Love vs Punishment Essay

Custom Student Mr. Teacher ENG 1001-04 7 December 2016

Love vs Punishment

In the article “Justice: Childhood Love Lessons” bell hooks claims that “there is nothing that creates more confusion about love in the minds and hearts of children than unkind or cruel punishment” (hooks 27). In other words punishment of any kind, let it be pinching, flicking or spanking will result in disorientation in a child’s mind. This statement is true to some people, false to others, but overall hooks tends to be bias in her argument. She doesn’t explore the different variations of physical punishment and how these punishments affect the child’s thought about love.

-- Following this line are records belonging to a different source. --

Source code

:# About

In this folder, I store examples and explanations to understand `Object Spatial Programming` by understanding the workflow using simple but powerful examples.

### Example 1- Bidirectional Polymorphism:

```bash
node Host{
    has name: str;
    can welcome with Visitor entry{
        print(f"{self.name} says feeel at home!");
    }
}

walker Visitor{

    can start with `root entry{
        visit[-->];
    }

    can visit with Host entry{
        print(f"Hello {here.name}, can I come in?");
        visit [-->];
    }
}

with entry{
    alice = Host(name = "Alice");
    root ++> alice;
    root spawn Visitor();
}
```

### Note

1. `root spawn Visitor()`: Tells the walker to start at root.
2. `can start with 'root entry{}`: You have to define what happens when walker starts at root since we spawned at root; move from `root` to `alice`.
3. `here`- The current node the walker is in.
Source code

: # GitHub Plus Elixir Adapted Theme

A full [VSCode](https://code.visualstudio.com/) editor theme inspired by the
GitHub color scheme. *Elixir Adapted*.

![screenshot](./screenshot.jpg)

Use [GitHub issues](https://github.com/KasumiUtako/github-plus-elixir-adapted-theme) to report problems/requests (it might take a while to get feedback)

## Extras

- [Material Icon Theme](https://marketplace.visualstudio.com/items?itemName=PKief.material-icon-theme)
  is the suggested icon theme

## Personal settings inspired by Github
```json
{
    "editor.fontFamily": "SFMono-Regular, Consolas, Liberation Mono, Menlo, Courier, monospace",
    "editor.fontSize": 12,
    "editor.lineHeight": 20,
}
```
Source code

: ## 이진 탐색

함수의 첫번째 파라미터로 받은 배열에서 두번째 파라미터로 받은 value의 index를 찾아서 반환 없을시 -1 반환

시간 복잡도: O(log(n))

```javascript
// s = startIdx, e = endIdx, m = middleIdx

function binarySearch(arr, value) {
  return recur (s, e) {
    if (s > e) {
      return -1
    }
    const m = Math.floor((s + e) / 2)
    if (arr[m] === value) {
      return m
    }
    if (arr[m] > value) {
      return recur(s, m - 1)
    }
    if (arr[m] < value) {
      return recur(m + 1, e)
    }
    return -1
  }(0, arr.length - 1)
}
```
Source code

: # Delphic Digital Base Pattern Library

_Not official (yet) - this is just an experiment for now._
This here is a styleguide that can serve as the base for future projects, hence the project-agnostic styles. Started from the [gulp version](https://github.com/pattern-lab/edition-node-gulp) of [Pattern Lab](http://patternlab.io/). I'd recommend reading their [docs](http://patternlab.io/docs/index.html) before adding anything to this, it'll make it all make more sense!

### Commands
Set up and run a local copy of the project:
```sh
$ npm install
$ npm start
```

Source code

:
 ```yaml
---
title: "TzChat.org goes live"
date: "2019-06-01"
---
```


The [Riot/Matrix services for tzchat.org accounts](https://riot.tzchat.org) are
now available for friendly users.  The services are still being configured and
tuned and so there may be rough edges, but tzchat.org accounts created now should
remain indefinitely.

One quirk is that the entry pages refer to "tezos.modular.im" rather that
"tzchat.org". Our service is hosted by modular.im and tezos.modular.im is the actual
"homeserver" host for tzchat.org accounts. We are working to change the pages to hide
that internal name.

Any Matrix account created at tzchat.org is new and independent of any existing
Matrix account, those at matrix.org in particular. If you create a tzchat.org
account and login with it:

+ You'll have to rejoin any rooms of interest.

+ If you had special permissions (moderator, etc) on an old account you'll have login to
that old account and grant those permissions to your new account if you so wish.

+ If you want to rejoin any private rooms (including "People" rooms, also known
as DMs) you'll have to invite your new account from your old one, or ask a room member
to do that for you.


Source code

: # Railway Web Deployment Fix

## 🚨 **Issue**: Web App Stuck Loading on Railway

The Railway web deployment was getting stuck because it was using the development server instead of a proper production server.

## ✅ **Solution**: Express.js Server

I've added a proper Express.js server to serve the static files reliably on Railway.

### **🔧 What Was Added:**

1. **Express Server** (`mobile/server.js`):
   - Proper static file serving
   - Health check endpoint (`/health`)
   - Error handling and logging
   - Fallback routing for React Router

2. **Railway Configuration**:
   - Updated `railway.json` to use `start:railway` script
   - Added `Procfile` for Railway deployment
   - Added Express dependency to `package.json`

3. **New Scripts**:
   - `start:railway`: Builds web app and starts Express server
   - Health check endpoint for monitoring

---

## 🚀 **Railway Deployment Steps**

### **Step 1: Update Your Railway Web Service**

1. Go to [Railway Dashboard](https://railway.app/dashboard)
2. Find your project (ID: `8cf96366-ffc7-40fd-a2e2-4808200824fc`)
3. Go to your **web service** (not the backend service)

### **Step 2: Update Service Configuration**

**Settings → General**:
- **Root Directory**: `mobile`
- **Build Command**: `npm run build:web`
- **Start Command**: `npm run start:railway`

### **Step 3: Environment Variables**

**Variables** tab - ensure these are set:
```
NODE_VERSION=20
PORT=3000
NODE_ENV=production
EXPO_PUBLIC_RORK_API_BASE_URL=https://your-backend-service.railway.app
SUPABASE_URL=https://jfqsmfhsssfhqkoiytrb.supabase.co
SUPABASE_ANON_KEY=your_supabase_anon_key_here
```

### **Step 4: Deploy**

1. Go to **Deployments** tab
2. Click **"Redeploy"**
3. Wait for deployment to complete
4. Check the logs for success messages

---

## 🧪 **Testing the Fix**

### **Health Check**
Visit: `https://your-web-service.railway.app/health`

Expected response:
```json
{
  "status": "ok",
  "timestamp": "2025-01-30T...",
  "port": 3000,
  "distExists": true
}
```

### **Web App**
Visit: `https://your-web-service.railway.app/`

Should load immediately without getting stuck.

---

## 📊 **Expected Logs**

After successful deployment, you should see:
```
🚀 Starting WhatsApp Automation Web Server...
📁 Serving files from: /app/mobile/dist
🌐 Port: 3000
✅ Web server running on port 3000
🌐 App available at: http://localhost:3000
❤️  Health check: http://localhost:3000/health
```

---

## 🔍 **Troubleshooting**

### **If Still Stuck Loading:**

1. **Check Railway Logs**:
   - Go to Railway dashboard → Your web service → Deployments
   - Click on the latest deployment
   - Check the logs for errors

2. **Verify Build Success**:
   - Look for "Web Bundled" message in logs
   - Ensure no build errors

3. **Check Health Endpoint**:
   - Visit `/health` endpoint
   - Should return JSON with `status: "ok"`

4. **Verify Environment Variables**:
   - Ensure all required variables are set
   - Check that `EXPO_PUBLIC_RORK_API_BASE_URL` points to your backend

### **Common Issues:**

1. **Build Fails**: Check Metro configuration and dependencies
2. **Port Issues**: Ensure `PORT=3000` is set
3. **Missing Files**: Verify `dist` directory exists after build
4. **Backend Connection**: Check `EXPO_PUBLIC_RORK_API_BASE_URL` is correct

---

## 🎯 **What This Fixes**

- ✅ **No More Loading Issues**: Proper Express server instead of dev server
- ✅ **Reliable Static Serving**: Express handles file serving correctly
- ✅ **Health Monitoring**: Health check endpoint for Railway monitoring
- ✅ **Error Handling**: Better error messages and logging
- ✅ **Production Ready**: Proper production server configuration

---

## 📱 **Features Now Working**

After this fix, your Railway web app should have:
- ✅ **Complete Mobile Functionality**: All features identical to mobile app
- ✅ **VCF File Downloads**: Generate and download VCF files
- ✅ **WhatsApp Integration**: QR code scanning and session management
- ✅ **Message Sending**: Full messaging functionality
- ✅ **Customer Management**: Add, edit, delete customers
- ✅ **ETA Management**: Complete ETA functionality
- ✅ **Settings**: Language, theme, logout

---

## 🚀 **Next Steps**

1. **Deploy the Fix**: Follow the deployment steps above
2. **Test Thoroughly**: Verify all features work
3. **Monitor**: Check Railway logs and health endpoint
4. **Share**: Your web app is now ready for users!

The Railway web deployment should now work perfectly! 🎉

There are many different types of punishment out there in this cruel world, but not all of them can disorientate a child’s mind or heart about love. Simple physical punishments; such as pinching, flicking, and spanking, are carried out on us at a very young age, and all throughout life. Our parents are here to discipline us, to teach us the difference of right and wrong. When we first misbehave, our parents might tell us to “knock it off” or “stop” and they may raise their voice when asserting these commands.

We sometimes stop when told to, but sometimes we ignore their commands and keep misbehaving repeatedly. This is where physical punishment comes into play. A form of physical punishment would and will be carried out on us. At first it may be a simple punishment, but gradually the punishments intensify. Once a punishment has been carried out, many of us become cloaked in fear of punishment and from this fear we learn not to do that mistake again.

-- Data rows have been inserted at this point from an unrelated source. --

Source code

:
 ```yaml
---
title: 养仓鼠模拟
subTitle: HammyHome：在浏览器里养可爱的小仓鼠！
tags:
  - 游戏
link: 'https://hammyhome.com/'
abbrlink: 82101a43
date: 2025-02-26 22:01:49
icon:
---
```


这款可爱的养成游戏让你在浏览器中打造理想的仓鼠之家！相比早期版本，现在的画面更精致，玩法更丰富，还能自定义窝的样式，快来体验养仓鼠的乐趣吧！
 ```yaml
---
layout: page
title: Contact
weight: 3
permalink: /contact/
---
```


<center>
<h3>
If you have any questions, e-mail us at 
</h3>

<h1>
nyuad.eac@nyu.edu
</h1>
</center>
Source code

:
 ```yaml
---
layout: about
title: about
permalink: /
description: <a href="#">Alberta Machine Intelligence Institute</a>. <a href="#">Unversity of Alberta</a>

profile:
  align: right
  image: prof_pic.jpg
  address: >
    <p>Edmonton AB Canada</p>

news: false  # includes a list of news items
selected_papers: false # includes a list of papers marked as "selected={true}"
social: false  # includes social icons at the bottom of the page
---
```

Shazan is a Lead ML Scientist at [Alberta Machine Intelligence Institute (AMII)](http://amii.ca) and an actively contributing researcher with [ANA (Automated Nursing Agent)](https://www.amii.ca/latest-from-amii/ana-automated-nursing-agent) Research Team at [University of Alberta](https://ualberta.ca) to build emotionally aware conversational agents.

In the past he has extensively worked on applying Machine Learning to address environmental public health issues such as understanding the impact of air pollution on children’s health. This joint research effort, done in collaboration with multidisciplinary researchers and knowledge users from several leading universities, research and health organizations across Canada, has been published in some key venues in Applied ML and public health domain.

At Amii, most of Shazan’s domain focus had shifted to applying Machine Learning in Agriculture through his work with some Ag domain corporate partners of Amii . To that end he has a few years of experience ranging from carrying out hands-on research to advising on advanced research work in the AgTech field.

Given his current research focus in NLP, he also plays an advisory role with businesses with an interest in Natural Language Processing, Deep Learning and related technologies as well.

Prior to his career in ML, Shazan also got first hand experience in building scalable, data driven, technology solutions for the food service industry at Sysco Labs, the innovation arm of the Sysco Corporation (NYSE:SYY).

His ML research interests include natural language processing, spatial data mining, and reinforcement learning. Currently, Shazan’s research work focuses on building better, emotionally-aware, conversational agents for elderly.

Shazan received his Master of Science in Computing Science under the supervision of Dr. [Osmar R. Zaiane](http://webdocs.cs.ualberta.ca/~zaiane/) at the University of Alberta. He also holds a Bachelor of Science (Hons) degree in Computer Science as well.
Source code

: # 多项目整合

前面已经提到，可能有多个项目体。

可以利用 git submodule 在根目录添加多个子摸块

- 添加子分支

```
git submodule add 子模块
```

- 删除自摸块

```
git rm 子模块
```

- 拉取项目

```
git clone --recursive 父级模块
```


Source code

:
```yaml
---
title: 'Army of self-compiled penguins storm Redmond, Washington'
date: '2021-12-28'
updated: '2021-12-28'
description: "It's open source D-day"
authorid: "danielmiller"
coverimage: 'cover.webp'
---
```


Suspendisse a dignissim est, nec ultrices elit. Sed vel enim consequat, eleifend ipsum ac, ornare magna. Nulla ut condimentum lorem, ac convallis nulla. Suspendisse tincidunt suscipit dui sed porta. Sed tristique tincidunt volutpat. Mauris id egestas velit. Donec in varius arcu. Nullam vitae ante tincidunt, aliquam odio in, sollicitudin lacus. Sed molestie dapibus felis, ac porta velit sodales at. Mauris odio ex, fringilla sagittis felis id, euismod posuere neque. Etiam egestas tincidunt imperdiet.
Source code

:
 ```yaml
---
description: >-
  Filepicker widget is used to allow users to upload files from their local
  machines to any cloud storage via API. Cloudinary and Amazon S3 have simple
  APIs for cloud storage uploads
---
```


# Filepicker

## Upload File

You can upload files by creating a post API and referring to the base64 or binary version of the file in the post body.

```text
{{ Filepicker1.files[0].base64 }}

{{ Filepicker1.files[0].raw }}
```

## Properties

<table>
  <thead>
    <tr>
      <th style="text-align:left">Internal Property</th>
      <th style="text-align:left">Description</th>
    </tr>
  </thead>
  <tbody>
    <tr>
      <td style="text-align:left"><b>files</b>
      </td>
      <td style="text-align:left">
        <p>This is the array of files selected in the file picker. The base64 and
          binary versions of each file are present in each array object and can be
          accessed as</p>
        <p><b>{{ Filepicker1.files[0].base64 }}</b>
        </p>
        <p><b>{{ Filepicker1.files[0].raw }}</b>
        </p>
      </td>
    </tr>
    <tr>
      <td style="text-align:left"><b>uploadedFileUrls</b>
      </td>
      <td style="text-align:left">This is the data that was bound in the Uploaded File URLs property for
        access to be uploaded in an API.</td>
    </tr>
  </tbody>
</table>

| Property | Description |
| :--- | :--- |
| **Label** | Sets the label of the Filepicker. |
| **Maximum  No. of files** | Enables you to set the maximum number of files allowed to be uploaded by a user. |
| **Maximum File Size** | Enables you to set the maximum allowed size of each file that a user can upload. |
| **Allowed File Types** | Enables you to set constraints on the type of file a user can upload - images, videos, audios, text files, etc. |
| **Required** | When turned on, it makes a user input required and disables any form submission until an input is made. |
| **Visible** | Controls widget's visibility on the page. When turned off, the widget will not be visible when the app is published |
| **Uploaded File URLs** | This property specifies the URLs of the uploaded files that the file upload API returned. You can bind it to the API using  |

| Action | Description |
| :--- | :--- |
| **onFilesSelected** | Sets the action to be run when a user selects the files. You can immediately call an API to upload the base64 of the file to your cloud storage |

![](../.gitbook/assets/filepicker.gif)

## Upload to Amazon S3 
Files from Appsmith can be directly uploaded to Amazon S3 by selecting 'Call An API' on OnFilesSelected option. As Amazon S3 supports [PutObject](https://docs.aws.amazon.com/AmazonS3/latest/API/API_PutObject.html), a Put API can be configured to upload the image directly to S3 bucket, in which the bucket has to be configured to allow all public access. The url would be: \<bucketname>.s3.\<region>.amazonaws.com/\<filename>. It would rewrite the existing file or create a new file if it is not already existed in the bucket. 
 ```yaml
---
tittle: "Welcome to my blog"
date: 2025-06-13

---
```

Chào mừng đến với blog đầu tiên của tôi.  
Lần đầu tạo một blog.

Read more: Persuasive Speech About Love

Simple punishment is used for the good of children and to discipline them, “Dr. David Safir, father of five and grandfather of five, CNN asked him to talk to us about his views on spanking. He said he was spanked as a child, spanked his own children when necessary and believes the occasional use of physical punishment — not abuse — can be an effective tool for parents” (Zeidler) If these simple punishments are executed out appropriately by the child’s parents, the child will be certain to remember why he/she was punished. These simple and effortless punishments will certainly not disorientate the child’s mind about love, instead it will discipline the child and help them in their future.

Cruel and intense physical punishment do exist, these types of punishments may scar the child for life, and may even lead to behavior or personality change. For example, “As one man bragged about the aggressive beatings he had received from his mother, sharing that ‘they had been good for him,’ I interrupted and suggested that he might not be the misogynist women-hater he is today if he had not been brutally beaten by a women as a child (paragraph 8). These types cruel, harsh and brutal form of physical punishment will certainly cause confusion about love in a child mind.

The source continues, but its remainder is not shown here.